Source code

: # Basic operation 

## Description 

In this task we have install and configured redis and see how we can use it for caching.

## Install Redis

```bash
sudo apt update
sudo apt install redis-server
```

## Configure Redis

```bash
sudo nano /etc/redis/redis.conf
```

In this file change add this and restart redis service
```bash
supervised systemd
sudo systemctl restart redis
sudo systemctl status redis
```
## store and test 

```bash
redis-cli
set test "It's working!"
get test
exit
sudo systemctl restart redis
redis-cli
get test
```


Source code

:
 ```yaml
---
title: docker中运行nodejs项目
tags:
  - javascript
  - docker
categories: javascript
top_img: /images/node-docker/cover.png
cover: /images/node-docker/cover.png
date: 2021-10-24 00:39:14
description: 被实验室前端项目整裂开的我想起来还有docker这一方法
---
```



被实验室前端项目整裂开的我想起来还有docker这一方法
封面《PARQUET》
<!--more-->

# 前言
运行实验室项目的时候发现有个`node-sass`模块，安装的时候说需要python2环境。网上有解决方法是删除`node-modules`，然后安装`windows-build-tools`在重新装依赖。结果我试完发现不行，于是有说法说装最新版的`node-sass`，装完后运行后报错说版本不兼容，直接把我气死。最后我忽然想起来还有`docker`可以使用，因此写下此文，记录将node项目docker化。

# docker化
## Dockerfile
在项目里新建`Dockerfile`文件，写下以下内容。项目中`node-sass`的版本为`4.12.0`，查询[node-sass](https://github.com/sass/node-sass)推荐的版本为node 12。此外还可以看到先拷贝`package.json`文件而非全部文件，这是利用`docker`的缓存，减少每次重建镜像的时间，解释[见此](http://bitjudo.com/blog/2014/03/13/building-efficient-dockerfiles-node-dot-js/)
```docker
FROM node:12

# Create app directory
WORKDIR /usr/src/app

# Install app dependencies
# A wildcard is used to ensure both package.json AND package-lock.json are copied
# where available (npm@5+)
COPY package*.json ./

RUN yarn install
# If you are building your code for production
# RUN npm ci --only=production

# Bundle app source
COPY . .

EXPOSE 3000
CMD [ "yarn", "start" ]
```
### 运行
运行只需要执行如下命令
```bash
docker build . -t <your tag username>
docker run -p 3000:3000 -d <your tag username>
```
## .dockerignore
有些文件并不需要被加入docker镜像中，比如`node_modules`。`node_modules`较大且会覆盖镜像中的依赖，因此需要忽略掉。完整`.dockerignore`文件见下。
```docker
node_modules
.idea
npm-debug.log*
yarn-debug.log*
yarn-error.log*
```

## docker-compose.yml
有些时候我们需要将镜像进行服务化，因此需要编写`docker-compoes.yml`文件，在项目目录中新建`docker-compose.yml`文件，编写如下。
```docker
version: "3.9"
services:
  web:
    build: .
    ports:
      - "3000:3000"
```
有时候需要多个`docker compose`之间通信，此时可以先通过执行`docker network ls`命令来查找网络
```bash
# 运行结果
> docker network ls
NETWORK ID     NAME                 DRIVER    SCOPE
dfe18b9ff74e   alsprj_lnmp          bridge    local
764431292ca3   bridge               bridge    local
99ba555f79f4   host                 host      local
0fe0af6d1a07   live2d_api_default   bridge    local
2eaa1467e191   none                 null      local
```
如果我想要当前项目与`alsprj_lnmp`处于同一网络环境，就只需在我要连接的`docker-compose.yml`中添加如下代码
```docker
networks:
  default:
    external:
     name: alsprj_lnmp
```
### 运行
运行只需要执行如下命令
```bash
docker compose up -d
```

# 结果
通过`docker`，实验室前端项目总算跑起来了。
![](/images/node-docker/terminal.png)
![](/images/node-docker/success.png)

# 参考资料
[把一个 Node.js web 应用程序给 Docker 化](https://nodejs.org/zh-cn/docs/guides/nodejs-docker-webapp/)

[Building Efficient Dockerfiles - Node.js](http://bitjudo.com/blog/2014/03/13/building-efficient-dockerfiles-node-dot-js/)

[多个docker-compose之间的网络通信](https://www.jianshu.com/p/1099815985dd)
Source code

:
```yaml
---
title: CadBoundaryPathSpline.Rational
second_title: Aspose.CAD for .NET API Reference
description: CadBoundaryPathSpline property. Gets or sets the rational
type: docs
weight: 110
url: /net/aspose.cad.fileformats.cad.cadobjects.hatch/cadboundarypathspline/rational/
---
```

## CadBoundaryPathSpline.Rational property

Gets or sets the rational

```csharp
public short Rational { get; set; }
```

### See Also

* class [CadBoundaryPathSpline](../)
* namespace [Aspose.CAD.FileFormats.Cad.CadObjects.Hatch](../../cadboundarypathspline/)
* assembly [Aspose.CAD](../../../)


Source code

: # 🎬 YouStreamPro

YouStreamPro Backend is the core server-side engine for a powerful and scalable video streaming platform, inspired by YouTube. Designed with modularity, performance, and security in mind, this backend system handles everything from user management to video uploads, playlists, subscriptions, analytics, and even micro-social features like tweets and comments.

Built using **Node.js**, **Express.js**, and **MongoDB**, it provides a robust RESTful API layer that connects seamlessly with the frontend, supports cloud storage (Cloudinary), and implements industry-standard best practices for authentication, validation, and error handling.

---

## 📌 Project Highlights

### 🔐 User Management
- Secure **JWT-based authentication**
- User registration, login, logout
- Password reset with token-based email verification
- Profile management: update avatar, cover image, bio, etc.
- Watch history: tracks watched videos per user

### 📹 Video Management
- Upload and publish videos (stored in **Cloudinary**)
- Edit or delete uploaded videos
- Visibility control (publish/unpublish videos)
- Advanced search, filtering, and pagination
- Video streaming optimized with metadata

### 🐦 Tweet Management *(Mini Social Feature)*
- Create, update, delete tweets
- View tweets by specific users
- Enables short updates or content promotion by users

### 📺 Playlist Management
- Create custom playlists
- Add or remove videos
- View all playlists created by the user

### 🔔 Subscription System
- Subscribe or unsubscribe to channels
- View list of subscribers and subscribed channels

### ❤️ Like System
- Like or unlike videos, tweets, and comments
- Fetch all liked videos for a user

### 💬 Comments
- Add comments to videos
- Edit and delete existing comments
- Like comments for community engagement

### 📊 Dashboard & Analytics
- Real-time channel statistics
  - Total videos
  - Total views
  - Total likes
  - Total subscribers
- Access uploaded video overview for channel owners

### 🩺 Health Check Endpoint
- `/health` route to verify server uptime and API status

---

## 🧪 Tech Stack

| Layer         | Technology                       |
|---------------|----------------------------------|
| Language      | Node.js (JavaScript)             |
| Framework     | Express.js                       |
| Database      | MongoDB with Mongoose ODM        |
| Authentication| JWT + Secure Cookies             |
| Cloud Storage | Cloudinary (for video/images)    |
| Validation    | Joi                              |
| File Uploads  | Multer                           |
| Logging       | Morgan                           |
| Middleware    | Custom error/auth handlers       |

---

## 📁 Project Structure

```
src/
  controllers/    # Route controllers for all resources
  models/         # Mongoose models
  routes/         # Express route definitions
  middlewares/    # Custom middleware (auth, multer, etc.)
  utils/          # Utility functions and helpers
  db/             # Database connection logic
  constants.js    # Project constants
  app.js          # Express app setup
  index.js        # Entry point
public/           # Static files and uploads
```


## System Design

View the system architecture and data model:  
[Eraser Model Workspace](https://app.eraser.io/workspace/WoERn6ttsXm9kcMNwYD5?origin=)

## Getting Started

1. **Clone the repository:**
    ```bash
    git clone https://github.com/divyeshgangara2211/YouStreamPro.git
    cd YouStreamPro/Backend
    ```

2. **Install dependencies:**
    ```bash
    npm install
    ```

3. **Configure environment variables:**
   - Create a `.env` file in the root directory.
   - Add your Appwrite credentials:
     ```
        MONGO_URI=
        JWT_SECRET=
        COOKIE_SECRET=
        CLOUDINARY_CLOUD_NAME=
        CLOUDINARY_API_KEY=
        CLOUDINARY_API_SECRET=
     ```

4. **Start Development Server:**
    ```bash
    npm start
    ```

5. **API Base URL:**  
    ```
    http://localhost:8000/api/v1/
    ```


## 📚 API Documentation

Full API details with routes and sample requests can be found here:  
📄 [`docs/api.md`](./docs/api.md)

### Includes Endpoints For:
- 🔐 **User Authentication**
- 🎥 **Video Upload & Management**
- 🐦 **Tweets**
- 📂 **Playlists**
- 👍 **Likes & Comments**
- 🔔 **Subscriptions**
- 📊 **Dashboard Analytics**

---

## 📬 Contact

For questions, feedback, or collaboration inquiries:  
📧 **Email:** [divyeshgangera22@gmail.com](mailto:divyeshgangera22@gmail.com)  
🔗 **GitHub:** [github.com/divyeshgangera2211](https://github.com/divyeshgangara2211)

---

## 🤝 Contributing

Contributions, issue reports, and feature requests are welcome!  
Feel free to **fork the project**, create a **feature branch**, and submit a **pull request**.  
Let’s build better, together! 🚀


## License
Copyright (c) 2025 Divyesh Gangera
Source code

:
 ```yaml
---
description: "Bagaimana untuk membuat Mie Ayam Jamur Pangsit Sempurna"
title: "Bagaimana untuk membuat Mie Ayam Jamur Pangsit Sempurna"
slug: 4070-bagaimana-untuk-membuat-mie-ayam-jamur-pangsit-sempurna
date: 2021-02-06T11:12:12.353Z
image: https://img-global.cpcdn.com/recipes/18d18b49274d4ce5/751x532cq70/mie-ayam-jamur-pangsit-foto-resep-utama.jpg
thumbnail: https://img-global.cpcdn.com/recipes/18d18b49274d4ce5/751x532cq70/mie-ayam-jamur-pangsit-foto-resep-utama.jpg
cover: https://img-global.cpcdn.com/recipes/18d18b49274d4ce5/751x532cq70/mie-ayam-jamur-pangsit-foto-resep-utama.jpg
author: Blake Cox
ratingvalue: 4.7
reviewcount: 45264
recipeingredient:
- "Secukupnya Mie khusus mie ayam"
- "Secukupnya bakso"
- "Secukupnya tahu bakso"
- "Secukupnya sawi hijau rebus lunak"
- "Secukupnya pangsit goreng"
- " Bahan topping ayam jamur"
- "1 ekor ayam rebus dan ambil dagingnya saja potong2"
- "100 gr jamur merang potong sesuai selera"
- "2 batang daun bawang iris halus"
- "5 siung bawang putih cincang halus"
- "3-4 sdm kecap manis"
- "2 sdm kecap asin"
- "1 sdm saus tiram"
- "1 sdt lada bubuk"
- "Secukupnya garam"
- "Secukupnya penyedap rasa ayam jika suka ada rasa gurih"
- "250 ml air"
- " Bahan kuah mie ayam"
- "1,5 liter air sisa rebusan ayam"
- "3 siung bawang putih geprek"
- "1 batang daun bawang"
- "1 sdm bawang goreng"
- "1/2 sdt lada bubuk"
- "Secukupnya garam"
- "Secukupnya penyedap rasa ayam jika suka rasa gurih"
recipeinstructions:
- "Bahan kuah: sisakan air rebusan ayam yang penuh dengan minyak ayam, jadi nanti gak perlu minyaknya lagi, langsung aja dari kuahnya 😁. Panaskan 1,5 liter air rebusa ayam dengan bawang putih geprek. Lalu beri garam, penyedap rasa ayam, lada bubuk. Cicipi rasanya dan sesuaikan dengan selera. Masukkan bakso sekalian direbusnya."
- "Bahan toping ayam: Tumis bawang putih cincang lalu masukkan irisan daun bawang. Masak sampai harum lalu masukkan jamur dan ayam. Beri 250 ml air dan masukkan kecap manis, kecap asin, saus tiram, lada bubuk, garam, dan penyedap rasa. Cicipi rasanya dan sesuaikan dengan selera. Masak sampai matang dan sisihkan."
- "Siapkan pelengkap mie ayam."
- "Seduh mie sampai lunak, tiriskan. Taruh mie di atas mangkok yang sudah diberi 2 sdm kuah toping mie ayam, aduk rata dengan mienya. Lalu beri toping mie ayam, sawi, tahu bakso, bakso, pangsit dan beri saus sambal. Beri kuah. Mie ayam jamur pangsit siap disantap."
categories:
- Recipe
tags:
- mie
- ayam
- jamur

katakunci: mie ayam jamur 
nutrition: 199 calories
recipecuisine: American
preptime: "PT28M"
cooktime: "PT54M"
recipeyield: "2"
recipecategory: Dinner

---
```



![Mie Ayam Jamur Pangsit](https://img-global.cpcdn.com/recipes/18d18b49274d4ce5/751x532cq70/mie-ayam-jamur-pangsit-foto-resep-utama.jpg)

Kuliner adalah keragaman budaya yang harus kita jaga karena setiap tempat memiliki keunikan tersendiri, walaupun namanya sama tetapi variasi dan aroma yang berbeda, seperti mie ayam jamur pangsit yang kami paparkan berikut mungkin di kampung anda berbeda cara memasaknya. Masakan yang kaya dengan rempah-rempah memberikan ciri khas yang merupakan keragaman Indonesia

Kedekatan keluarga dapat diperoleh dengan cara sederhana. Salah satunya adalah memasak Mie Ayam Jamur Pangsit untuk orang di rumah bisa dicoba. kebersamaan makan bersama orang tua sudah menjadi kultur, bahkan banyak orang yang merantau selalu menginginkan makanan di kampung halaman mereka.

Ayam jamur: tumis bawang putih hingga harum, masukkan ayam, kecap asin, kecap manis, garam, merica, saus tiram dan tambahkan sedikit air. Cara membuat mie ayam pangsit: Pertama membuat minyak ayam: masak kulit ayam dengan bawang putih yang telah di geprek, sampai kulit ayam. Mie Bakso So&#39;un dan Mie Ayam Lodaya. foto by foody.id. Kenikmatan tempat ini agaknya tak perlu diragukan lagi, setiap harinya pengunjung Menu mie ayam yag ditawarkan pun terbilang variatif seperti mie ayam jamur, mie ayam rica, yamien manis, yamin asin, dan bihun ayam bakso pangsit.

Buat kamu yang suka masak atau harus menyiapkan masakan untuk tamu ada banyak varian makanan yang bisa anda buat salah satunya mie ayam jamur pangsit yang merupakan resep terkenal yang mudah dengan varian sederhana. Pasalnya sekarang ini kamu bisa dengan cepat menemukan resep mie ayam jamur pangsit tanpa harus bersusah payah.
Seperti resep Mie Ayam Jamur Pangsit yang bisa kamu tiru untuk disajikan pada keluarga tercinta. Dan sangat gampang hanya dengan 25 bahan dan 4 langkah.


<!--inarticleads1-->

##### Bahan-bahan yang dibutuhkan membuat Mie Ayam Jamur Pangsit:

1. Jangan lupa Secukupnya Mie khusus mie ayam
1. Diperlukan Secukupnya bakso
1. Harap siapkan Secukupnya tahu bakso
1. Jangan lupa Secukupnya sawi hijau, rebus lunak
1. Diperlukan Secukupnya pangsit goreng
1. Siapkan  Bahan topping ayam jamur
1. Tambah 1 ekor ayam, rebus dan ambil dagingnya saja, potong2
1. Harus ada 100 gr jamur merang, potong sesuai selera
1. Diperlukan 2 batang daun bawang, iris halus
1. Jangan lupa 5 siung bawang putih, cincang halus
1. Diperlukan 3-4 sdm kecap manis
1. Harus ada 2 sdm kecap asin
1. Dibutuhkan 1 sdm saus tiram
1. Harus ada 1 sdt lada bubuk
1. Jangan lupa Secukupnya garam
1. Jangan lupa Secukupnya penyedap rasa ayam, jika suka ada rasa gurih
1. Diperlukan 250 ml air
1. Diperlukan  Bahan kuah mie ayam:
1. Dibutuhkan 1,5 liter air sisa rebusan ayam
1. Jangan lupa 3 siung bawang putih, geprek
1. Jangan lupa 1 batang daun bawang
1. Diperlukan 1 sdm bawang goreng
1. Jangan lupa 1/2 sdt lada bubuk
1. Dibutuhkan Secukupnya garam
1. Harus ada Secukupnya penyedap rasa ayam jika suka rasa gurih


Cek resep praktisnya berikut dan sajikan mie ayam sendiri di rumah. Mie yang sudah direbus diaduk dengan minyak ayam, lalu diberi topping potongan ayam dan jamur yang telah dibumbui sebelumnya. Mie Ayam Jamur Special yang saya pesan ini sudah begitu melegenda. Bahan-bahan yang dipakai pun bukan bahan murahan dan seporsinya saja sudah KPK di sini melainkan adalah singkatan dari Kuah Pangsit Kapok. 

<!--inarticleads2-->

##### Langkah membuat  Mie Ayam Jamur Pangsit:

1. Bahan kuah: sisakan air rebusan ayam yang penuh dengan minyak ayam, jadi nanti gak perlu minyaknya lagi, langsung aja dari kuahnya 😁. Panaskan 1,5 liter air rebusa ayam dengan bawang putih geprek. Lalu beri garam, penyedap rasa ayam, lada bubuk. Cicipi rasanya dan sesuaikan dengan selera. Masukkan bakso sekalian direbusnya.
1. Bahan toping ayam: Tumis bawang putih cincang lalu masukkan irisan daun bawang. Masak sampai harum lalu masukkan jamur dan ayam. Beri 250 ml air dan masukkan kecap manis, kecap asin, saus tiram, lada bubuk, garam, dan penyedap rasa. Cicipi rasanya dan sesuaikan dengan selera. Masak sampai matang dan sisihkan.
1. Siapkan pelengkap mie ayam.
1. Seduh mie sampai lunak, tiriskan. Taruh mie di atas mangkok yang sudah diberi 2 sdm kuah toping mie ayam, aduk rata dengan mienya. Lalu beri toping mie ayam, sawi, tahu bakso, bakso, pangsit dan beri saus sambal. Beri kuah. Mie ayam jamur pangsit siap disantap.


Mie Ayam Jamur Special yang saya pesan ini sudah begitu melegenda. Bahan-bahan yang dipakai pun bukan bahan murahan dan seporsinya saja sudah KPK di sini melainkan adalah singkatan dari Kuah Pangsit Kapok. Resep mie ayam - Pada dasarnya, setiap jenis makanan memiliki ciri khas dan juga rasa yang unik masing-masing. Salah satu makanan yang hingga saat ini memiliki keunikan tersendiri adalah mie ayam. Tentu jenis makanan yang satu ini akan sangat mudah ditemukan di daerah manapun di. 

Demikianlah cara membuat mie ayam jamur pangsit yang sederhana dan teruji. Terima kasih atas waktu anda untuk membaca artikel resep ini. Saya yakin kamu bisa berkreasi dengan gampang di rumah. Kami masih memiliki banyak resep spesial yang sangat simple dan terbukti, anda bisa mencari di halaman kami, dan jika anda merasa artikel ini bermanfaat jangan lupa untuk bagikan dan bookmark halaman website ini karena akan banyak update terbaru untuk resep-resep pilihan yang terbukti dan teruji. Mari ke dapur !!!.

════

Assigned task:
Each line that contains the word "Special" adds to the total; give the total for the material and nothing else.

Output of the task:
2